**Data for this exercise:**
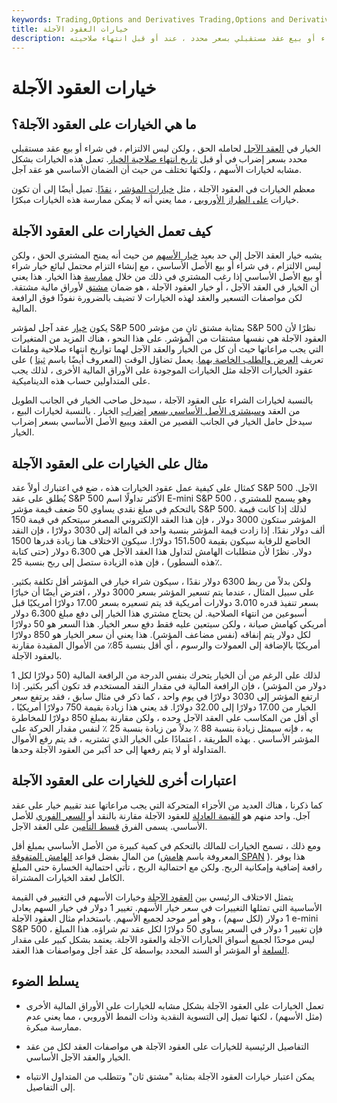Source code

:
 ```yaml
---
keywords: Trading,Options and Derivatives Trading,Options and Derivatives
title: خيارات العقود الآجلة
description: يعطي خيار العقود الآجلة لحاملها الحق ، ولكن ليس الالتزام ، بشراء أو بيع عقد مستقبلي بسعر محدد ، عند أو قبل انتهاء صلاحيته.
---
```


# خيارات العقود الآجلة
## ما هي الخيارات على العقود الآجلة؟

الخيار في [العقد الآجل](/futurescontract) لحامله الحق ، ولكن ليس الالتزام ، في شراء أو بيع عقد مستقبلي محدد بسعر إضراب في أو قبل [تاريخ انتهاء صلاحية الخيار](/expirationdate). تعمل هذه الخيارات بشكل مشابه لخيارات الأسهم ، ولكنها تختلف من حيث أن الضمان الأساسي هو عقد آجل.

معظم الخيارات في العقود الآجلة ، مثل [خيارات المؤشر](/indexoption) ، [نقدًا](/cash-settled-options). تميل أيضًا إلى أن تكون خيارات [على الطراز الأوروبي](/europeanoption) ، مما يعني أنه لا يمكن ممارسة هذه الخيارات مبكرًا.

## كيف تعمل الخيارات على العقود الآجلة

يشبه خيار العقد الآجل إلى حد بعيد [خيار الأسهم](/stockoption) من حيث أنه يمنح المشتري الحق ، ولكن ليس الالتزام ، في شراء أو بيع الأصل الأساسي ، مع إنشاء التزام محتمل لبائع خيار شراء أو بيع الأصل الأساسي إذا رغب المشتري في ذلك من خلال [ممارسة](/exercise) هذا الخيار. هذا يعني أن الخيار في العقد الآجل ، أو خيار العقود الآجلة ، هو ضمان [مشتق](/derivative) لأوراق مالية مشتقة. لكن مواصفات التسعير والعقد لهذه الخيارات لا تضيف بالضرورة نفوذًا فوق الرافعة المالية.

يكون [خيار](/option) عقد آجل لمؤشر S&P 500 بمثابة مشتق ثانٍ من مؤشر S&P 500 نظرًا لأن العقود الآجلة هي نفسها مشتقات من المؤشر. على هذا النحو ، هناك المزيد من المتغيرات التي يجب مراعاتها حيث أن كل من الخيار والعقد الآجل لهما تواريخ انتهاء صلاحية وملفات تعريف [العرض والطلب الخاصة بهما](/law-of-supply-demand). يعمل تضاؤل الوقت (المعروف أيضًا باسم [ثيتا](/theta) ) على عقود الخيارات الآجلة مثل الخيارات الموجودة على الأوراق المالية الأخرى ، لذلك يجب على المتداولين حساب هذه الديناميكية.

بالنسبة لخيارات الشراء على العقود الآجلة ، سيدخل صاحب الخيار في الجانب الطويل من العقد [وسيشتري الأصل الأساسي بسعر](/underlying-asset) [إضراب](/strikeprice) الخيار . بالنسبة لخيارات البيع ، سيدخل حامل الخيار في الجانب القصير من العقد ويبيع الأصل الأساسي بسعر إضراب الخيار.

## مثال على الخيارات على العقود الآجلة

كمثال على كيفية عمل عقود الخيارات هذه ، ضع في اعتبارك أولاً عقد S&P 500 الآجل. يُطلق على عقد S&P 500 الأكثر تداولًا اسم E-mini S&P 500 ، وهو يسمح للمشتري بالتحكم في مبلغ نقدي يساوي 50 ضعف قيمة مؤشر S&P 500. لذلك إذا كانت قيمة المؤشر ستكون 3000 دولار ، فإن هذا العقد الإلكتروني المصغر سيتحكم في قيمة 150 ألف دولار نقدًا. إذا زادت قيمة المؤشر بنسبة واحد في المائة إلى 3030 دولارًا ، فإن النقد الخاضع للرقابة سيكون بقيمة 151،500 دولارًا. سيكون الاختلاف هنا زيادة قدرها 1500 دولار. نظرًا لأن متطلبات الهامش لتداول هذا العقد الآجل هي 6،300 دولار (حتى كتابة هذه السطور) ، فإن هذه الزيادة ستصل إلى ربح بنسبة 25٪.

ولكن بدلاً من ربط 6300 دولار نقدًا ، سيكون شراء خيار في المؤشر أقل تكلفة بكثير. على سبيل المثال ، عندما يتم تسعير المؤشر بسعر 3000 دولار ، افترض أيضًا أن خيارًا بسعر تنفيذ قدره 3،010 دولارات أمريكية قد يتم تسعيره بسعر 17.00 دولارًا أمريكيًا قبل أسبوعين من انتهاء الصلاحية. لن يحتاج مشتري هذا الخيار إلى دفع مبلغ 6،300 دولار أمريكي كهامش صيانة ، ولكن سيتعين عليه فقط دفع سعر الخيار. هذا السعر هو 50 دولارًا لكل دولار يتم إنفاقه (نفس مضاعف المؤشر). هذا يعني أن سعر الخيار هو 850 دولارًا أمريكيًا بالإضافة إلى العمولات والرسوم ، أي أقل بنسبة 85٪ من الأموال المقيدة مقارنة بالعقود الآجلة.

لذلك على الرغم من أن الخيار يتحرك بنفس الدرجة من الرافعة المالية (50 دولارًا لكل 1 دولار من المؤشر) ، فإن الرافعة المالية في مقدار النقد المستخدم قد تكون أكبر بكثير. إذا ارتفع المؤشر إلى 3030 دولارًا في يوم واحد ، كما ذكر في مثال سابق ، فقد يرتفع سعر الخيار من 17.00 دولارًا إلى 32.00 دولارًا. قد يعني هذا زيادة بقيمة 750 دولارًا أمريكيًا ، أي أقل من المكاسب على العقد الآجل وحده ، ولكن مقارنة بمبلغ 850 دولارًا للمخاطرة به ، فإنه سيمثل زيادة بنسبة 88 ٪ بدلاً من زيادة بنسبة 25 ٪ لنفس مقدار الحركة على المؤشر الأساسي . بهذه الطريقة ، اعتمادًا على الخيار الذي تشتريه ، قد يتم رفع الأموال المتداولة أو لا يتم رفعها إلى حد أكبر من العقود الآجلة وحدها.

## اعتبارات أخرى للخيارات على العقود الآجلة

كما ذكرنا ، هناك العديد من الأجزاء المتحركة التي يجب مراعاتها عند تقييم خيار على عقد آجل. واحد منهم هو [القيمة العادلة](/fairvalue) للعقود الآجلة مقارنة بالنقد أو [السعر الفوري](/spotprice) للأصل الأساسي. يسمى الفرق [قسط التأمين](/premium) على العقد الآجل.

ومع ذلك ، تسمح الخيارات للمالك بالتحكم في كمية كبيرة من الأصل الأساسي بمبلغ أقل من المال بفضل قواعد [الهامش المتفوقة](/margin) (المعروفة باسم [هامش SPAN](/spanmargin) ). هذا يوفر رافعة إضافية وإمكانية الربح. ولكن مع احتمالية الربح ، تأتي احتمالية الخسارة حتى المبلغ الكامل لعقد الخيارات المشتراة.

يتمثل الاختلاف الرئيسي بين [العقود الآجلة](/futures) وخيارات الأسهم في التغيير في القيمة الأساسية التي تمثلها التغييرات في سعر خيار الأسهم. تغيير 1 دولار في خيار السهم يعادل 1 دولار (لكل سهم) ، وهو أمر موحد لجميع الأسهم. باستخدام مثال العقود الآجلة e-mini S&P 500 ، فإن تغيير 1 دولار في السعر يساوي 50 دولارًا لكل عقد تم شراؤه. هذا المبلغ ليس موحدًا لجميع أسواق الخيارات الآجلة والعقود الآجلة. يعتمد بشكل كبير على مقدار [السلعة](/commodity) أو المؤشر أو السند المحدد بواسطة كل عقد آجل ومواصفات هذا العقد.

## يسلط الضوء

- تعمل الخيارات على العقود الآجلة بشكل مشابه للخيارات على الأوراق المالية الأخرى (مثل الأسهم) ، لكنها تميل إلى التسوية النقدية وذات النمط الأوروبي ، مما يعني عدم ممارسة مبكرة.

- التفاصيل الرئيسية للخيارات على العقود الآجلة هي مواصفات العقد لكل من عقد الخيار والعقد الآجل الأساسي.

- يمكن اعتبار خيارات العقود الآجلة بمثابة "مشتق ثان" وتتطلب من المتداول الانتباه إلى التفاصيل.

**Task goal:**
Return exactly the lines in the records above, beginning with the one that holds "## يسلط الضوء" and ending with the last.

**Task answer:**
## يسلط الضوء

- تعمل الخيارات على العقود الآجلة بشكل مشابه للخيارات على الأوراق المالية الأخرى (مثل الأسهم) ، لكنها تميل إلى التسوية النقدية وذات النمط الأوروبي ، مما يعني عدم ممارسة مبكرة.

- التفاصيل الرئيسية للخيارات على العقود الآجلة هي مواصفات العقد لكل من عقد الخيار والعقد الآجل الأساسي.

- يمكن اعتبار خيارات العقود الآجلة بمثابة "مشتق ثان" وتتطلب من المتداول الانتباه إلى التفاصيل.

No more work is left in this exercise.